Cronache

L'ultimo cibo "miracoloso" è un piccolo supermirtillo

Si chiama maqui e cresce spontaneamente nell'isola di Robinson Crusoe, al largo del Cile. Secondo gli studiosi previene l'invecchiamento e le malattie

L'ultimo cibo "miracoloso" è un piccolo supermirtillo

Arriva anche lui quasi dalla fine del mondo, come Papa Francesco. Dall'arcipelago cileno di Juan Fernandez, e ancora più di preciso dall'isola di Robinson Crusoe, dove nel Settecento lo scozzese Alexander Selkirk (il marinaio che ispirò il romanzo di Defoe) trascorse quattro anni in solitudine e scoprì, primo occidentale, questo frutto uguale al mirtillo, ma molto più potente: il maqui. Un supermirtillo, ma non per le dimensioni, anzi all'aspetto è così minuscolo, che può sembrare una bacca qualunque: invece il maqui è studiatissimo e molto ricercato perché sarebbe una specie di concentrato naturale di polifenoli, sostanze che funzionerebbero come antiossidanti prodigiosi.

Insomma questo mirtillino che in realtà è un supermirtillo, col suo colore scuro e ancora di più col suo succo rosso sarebbe - nell'indice che misura l'azione antiossidante in vitro degli alimenti - al primo posto senza confronti, con un indice di 28.200, considerando che la mora, al secondo posto, è a 19.220, e giù a scendere fino a 4.669 del mirtillo «normale». Effetti: anti invecchiamento, anti glicemico, ma soprattutto anti infiammatorio.
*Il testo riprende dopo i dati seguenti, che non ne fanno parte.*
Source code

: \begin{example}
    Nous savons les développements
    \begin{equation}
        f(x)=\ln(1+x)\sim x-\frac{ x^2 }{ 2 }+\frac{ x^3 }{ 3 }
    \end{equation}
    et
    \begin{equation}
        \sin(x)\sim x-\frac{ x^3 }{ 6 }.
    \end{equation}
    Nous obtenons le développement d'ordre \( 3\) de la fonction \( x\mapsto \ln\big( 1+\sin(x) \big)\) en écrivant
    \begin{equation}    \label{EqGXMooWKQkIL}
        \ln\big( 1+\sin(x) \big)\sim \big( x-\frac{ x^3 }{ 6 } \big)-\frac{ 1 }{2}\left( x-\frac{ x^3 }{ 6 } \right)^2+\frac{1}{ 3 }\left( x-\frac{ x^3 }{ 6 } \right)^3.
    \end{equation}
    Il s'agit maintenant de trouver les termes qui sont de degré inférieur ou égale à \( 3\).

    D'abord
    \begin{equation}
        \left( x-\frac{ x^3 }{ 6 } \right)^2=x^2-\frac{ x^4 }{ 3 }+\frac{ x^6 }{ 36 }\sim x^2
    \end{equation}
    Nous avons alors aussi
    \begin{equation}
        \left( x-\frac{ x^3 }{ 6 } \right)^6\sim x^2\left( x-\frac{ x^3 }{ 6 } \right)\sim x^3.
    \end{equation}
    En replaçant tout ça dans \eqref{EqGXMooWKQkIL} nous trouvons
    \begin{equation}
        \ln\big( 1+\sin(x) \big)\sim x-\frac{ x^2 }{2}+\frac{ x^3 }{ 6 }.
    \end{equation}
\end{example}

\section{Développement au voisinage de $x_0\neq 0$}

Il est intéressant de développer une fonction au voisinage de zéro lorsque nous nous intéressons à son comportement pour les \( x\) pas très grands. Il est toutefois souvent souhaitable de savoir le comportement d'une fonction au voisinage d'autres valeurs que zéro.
Si parla di infiammazione a livello profondo, delle cellule: quindi le proprietà anti infiammatorie, di fatto, si trasformerebbero in prevenzione contro le malattie e quindi, di nuovo, in longevità. Questo supermirtillo ha entusiasmato studiosi come il biochimico Giovanni Scapagnini e come Barry Sears, il padre della dieta Zona, che ha come obiettivo proprio quello di ridurre l'infiammazione «latente». Ora, oltre agli acidi grassi omega3, secondo Sears nella «Zona del futuro» (come si intitola il suo ultimo libro, pubblicato in Italia da Sperling & Kupfer e presentato l'altra sera a Milano) un posto va riservato appunto al maqui, da prendere in estratto concentrato come i campioni dell'Nba dei Miami Heat, nei quali sono stati osservati «livelli maggiori di energia, recupero più veloce, prestazioni migliori». Conclusione: «Per carità loro sono fortissimi, ma ora hanno un'arma in più».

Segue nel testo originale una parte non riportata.